BOWIE – When Terry McPherson and his wife Denise started the Metro Sixers Fall AAU Basketball League eight years ago there were no other circuits of its kind in the area, so it didn’t go unnoticed.
“In this community of basketball it doesn’t take people long to find out,” Terry McPherson said. “People didn’t know what to do with their kids, so once they found out that there was a league, then it was that simple. We went from the first year with six [teams] to the next year, it was 30 or 40.”
Things haven’t slowed down since, and the league currently features close to 50 teams, including some hailing from as far away as Delaware, Pennsylvania, Norfolk and Richmond.
McPherson said the Metro Sixers League – which also has a Winter session – typically include players from ages nine to 14.
“The high schools start working their kids out at 15 for their freshman year,” he said. “So, we try to stay away from that. Our intent is to get them to a high school. We don’t want to compete with a high school once they get to that 15, 16 age, so we stay really at 14, and at that point they’re transitioning to the high school level.”
The fall league’s regular season ends on November 6, with the playoffs taking place Nov. 7. After a short break, the winter league will start up Dec. 4 and last until February.
The developmental aspect of AAU is what attracts parents of young children to AAU programs.
“I love it, ’cause that’s where you can reach the kids and teach them the fundamentals of basketball,” said Kelvin Johnson, who coaches the Sixers’ 11-and-under and a 10-and-under teams. “Really, they can kind of slide through the cracks if they’re not given the right fundamentals early on in life, so that’s why I enjoy coaching the little guys – I just try to bring them through the ranks.”
Johnson – who had a Hall of Fame playing career at the University of Richmond – said that focus on the development of his own two sons is what drew him to AAU coaching in the first place.
“I saw some things that I didn’t like as a former player and everything as far as teaching the kids,” he said. “So I didn’t want to [coach], but I had to so they could get the right fundamentals and the right foundation starting off. The key is to start them off as young as possible. I started my youngest off when he was like, three or four, and I put my oldest son on a team when he was, like, six. He was playing 8- and-under when he was six, and I just brought him through the ranks. Like anything else in life, you need a jumpstart sometimes. When you start something early, then you can perfect it.”
Greg Moore – whose 10-year-old son Justin plays on Johnson’s 11U squad, said he wasn’t even thinking about signing him up for AAU ball four years ago until people started recommending it.

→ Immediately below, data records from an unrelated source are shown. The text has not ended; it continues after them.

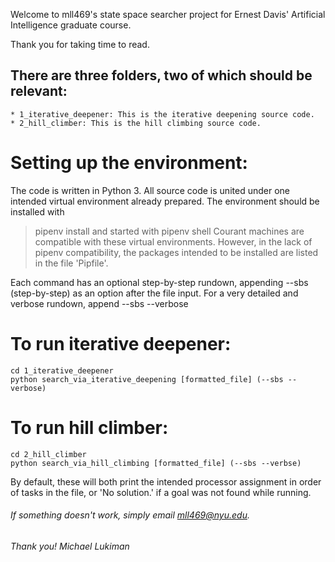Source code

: Welcome to mll469's state space searcher project for Ernest Davis' Artificial Intelligence graduate course.

Thank you for taking time to read. 

## There are three folders, two of which should be relevant:
    * 1_iterative_deepener: This is the iterative deepening source code.
    * 2_hill_climber: This is the hill climbing source code. 

# Setting up the environment:
The code is written in Python 3.
All source code is united under one intended virtual environment already prepared. The environment should be installed with 
>pipenv install 
and started with 
>pipenv shell
Courant machines are compatible with these virtual environments. 
However, in the lack of pipenv compatibility, the packages intended to be installed are listed in the file 'Pipfile'.

Each command has an optional step-by-step rundown, appending 
    --sbs 
(step-by-step) as an option after the file input.
For a very detailed and verbose rundown, append 
    --sbs --verbose

# To run iterative deepener:
    cd 1_iterative_deepener
    python search_via_iterative_deepening [formatted_file] (--sbs --verbose)

# To run hill climber:
    cd 2_hill_climber
    python search_via_hill_climbing [formatted_file] (--sbs --verbse)

By default, these will both print the intended processor assignment in order of tasks in the file, or 'No solution.' if a goal was not found while running. 

###### If something doesn't work, simply email mll469@nyu.edu.
###### Thank you! Michael Lukiman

“I was just trying to find a good coach who was going to help him get better -- that’s all it was,” the elder Moore said. “Even if he wasn’t the best player out there, but just to help him get better and get him around other good kids.”
Moore called around looking for teams before finding the Sixers. On the other hand, Donald Greenwood – whose son Aman is also in his fourth year with the program – took a more active approach, travelling around to look at different programs.
“My son, he was playing at a very young age,” Donald Greenwood said, “and we were looking for a competitive team to put him on, and as we were doing our research we came across Coach Kelvin, who had an extensive background as far as coaching. He coached on the collegiate level, he coached on the high school level, and it was all about the development aspect of it. We wanted him to get with a developmental coach, and that’s why we came here.”
Greenwood and Moore both praised the team for helping to develop their sons’ basketball skills, as well as for the camaraderie that it helps foster between players.
“He’s enjoying it,” Moore said of his son. “That’s his team and he’s made good friends with it. They all hang out, and it’s like a family.”
Of course, a little winning doesn’t hurt, either. The Sixers boast the league’s best 11U squad, and posted an undefeated record through the first eight weeks of play.
“Usually [interest] come from winning and if you coach the kids the right way,” Johnson said. “That’s attractive to the parents, that their kids are getting taught the right things.”
The excitement surrounding the league – and how it’s given players an opportunity to improve enough to play in college – is what McPherson said he finds most satisfying.
“We started on Saturday night, six [p.m.] to nine with six teams,” he said. “It was a point of keeping our kids active, and over the years it grew into where we are now, with about 40, 50 teams a year every year for fall league. But the intent is to connect the kids with good schools. Like, we’ve played at Riverdale, we play at McNamara, Bullis, we play at Georgetown prep. It’s really giving the kids – as well as the parents – an opportunity to see the various different facilities. So, it’s all about going in and helping them grow.”